“Zdravstvuy, brother from Greater Russia. My, how an assault rifle suits you! What are you going to do when you have to obey the order to fire?”
So said one of the graffito on the walls of Prague in August 1968 when the tanks of the Red Army rolled into Prague. In one day, within a matter of hours, I went from learning about Josef Koudelka’s life and legacy of photographs (at the C|O) documenting the invasion of Prague by the Red Army (almost 49 years to the day) to… Helmut Newton, who personified the classical playboy, hanging out with the rich and famous and the beautiful, and his stable of nudes (at the Museum für Fotografie).

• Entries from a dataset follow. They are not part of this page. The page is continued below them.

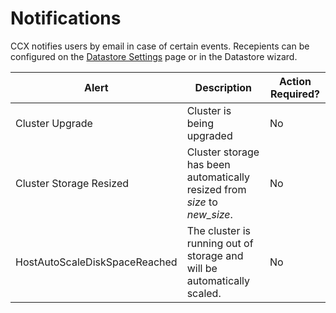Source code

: # Notifications
CCX notifies users by email in case of certain events.
Recepients can be configured on the [Datastore Settings](/docs/user/Howto/Datastore-settings#notifications-in-ccx) page or in the Datastore wizard.

 
| **Alert** | **Description** | **Action Required?** |
| ---------- | --------------- | -------------------- |
| Cluster Upgrade | Cluster is being upgraded | No |
| Cluster Storage Resized| Cluster storage has been automatically resized from *size* to *new_size*. | No |
| HostAutoScaleDiskSpaceReached| The cluster is running out of storage and will be automatically scaled. | No |
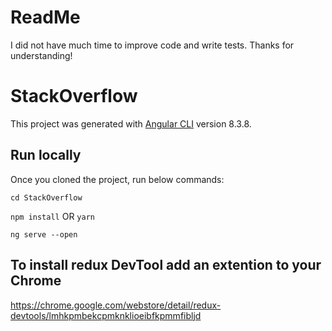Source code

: # ReadMe

I did not have much time to improve code and write tests. Thanks for understanding!

# StackOverflow

This project was generated with [Angular CLI](https://github.com/angular/angular-cli) version 8.3.8.

## Run locally

Once you cloned the project, run below commands:

`cd StackOverflow`

`npm install` OR `yarn`

`ng serve --open`


## To install redux DevTool add an extention to your Chrome

https://chrome.google.com/webstore/detail/redux-devtools/lmhkpmbekcpmknklioeibfkpmmfibljd



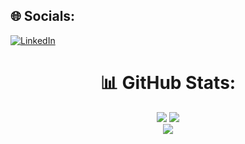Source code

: ## 🌐 Socials:
[![LinkedIn](https://img.shields.io/badge/LinkedIn-%230077B5.svg?logo=linkedin&logoColor=white)](https://linkedin.com/in/https://www.linkedin.com/in/pritammaharjan/) 

<div align="center">

# 📊 GitHub Stats:
![](https://github-readme-stats.vercel.app/api/top-langs/?username=pritammaharjan86&theme=dark&hide_border=true&include_all_commits=true&count_private=true&layout=compact)
![](https://github-readme-stats.vercel.app/api?username=pritammaharjan86&theme=dark&hide_border=true&include_all_commits=true&count_private=true)<br/>
![](https://github-readme-streak-stats.herokuapp.com/?user=pritammaharjan86&theme=dark&hide_border=true)<br/>

</div>

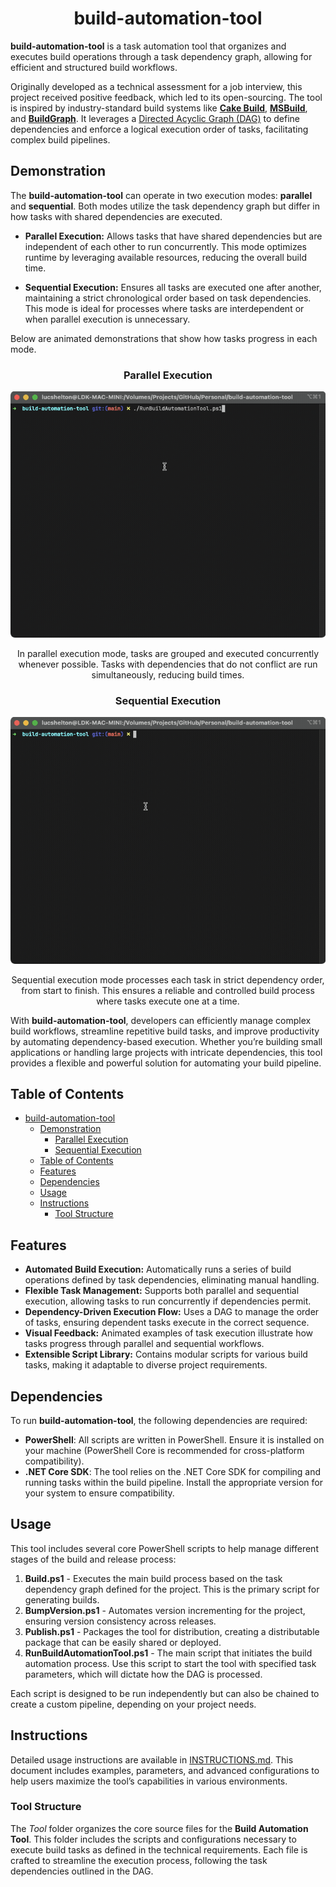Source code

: <div align="center">

# build-automation-tool

</div>

**build-automation-tool** is a task automation tool that organizes and executes build operations through a task dependency graph, allowing for efficient and structured build workflows.

Originally developed as a technical assessment for a job interview, this project received positive feedback, which led to its open-sourcing. The tool is inspired by industry-standard build systems like **[Cake Build](https://cakebuild.net/)**, **[MSBuild](https://github.com/dotnet/msbuild)**, and **[BuildGraph](https://dev.epicgames.com/documentation/en-us/unreal-engine/buildgraph-for-unreal-engine)**. It leverages a [Directed Acyclic Graph (DAG)](https://en.wikipedia.org/wiki/Directed_acyclic_graph) to define dependencies and enforce a logical execution order of tasks, facilitating complex build pipelines.

## Demonstration

The **build-automation-tool** can operate in two execution modes: **parallel** and **sequential**. Both modes utilize the task dependency graph but differ in how tasks with shared dependencies are executed.

- **Parallel Execution:** Allows tasks that have shared dependencies but are independent of each other to run concurrently. This mode optimizes runtime by leveraging available resources, reducing the overall build time.
  
- **Sequential Execution:** Ensures all tasks are executed one after another, maintaining a strict chronological order based on task dependencies. This mode is ideal for processes where tasks are interdependent or when parallel execution is unnecessary.

Below are animated demonstrations that show how tasks progress in each mode.

<div align="center">

### Parallel Execution

![Parallel](taskrunner-parallel.gif)

In parallel execution mode, tasks are grouped and executed concurrently whenever possible. Tasks with dependencies that do not conflict are run simultaneously, reducing build times.

### Sequential Execution

![Sequential](taskrunner-sequential.gif)

Sequential execution mode processes each task in strict dependency order, from start to finish. This ensures a reliable and controlled build process where tasks execute one at a time.

</div>

With **build-automation-tool**, developers can efficiently manage complex build workflows, streamline repetitive build tasks, and improve productivity by automating dependency-based execution. Whether you’re building small applications or handling large projects with intricate dependencies, this tool provides a flexible and powerful solution for automating your build pipeline.

## Table of Contents

- [build-automation-tool](#build-automation-tool)
  - [Demonstration](#demonstration)
    - [Parallel Execution](#parallel-execution)
    - [Sequential Execution](#sequential-execution)
  - [Table of Contents](#table-of-contents)
  - [Features](#features)
  - [Dependencies](#dependencies)
  - [Usage](#usage)
  - [Instructions](#instructions)
    - [Tool Structure](#tool-structure)

## Features

- **Automated Build Execution:** Automatically runs a series of build operations defined by task dependencies, eliminating manual handling.
- **Flexible Task Management:** Supports both parallel and sequential execution, allowing tasks to run concurrently if dependencies permit.
- **Dependency-Driven Execution Flow:** Uses a DAG to manage the order of tasks, ensuring dependent tasks execute in the correct sequence.
- **Visual Feedback:** Animated examples of task execution illustrate how tasks progress through parallel and sequential workflows.
- **Extensible Script Library:** Contains modular scripts for various build tasks, making it adaptable to diverse project requirements.

## Dependencies

To run **build-automation-tool**, the following dependencies are required:

- **PowerShell**: All scripts are written in PowerShell. Ensure it is installed on your machine (PowerShell Core is recommended for cross-platform compatibility).
- **.NET Core SDK**: The tool relies on the .NET Core SDK for compiling and running tasks within the build pipeline. Install the appropriate version for your system to ensure compatibility.

## Usage

This tool includes several core PowerShell scripts to help manage different stages of the build and release process:

1. **Build.ps1** - Executes the main build process based on the task dependency graph defined for the project. This is the primary script for generating builds.
2. **BumpVersion.ps1** - Automates version incrementing for the project, ensuring version consistency across releases.
3. **Publish.ps1** - Packages the tool for distribution, creating a distributable package that can be easily shared or deployed.
4. **RunBuildAutomationTool.ps1** - The main script that initiates the build automation process. Use this script to start the tool with specified task parameters, which will dictate how the DAG is processed.

Each script is designed to be run independently but can also be chained to create a custom pipeline, depending on your project needs.

## Instructions

Detailed usage instructions are available in [INSTRUCTIONS.md](INSTRUCTIONS.md). This document includes examples, parameters, and advanced configurations to help users maximize the tool’s capabilities in various environments.

### Tool Structure

The *Tool* folder organizes the core source files for the **Build Automation Tool**. This folder includes the scripts and configurations necessary to execute build tasks as defined in the technical requirements. Each file is crafted to streamline the execution process, following the task dependencies outlined in the DAG.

Koudelka endured a two-decades long exile from his homeland, and after that, documented the tear between Israel and Palestine orchestrated and symbolized by the monstrous, 9 meters tall, 700 kms long, Israeli wall made of steel, concrete, barbed wire and motion detectors. The hardest time Newton and his buddies seemed to have had was relaxing by or splashing around in Jean Pigazzi’s pool.
The exhibition notes said it best about Koudelka whose “interest is dedicated to ethnic and social groups which are threatened by extinction or expulsion, and often reflect (his) own nomadic way of life.” What about Newton? I don’t know, and I don’t really care.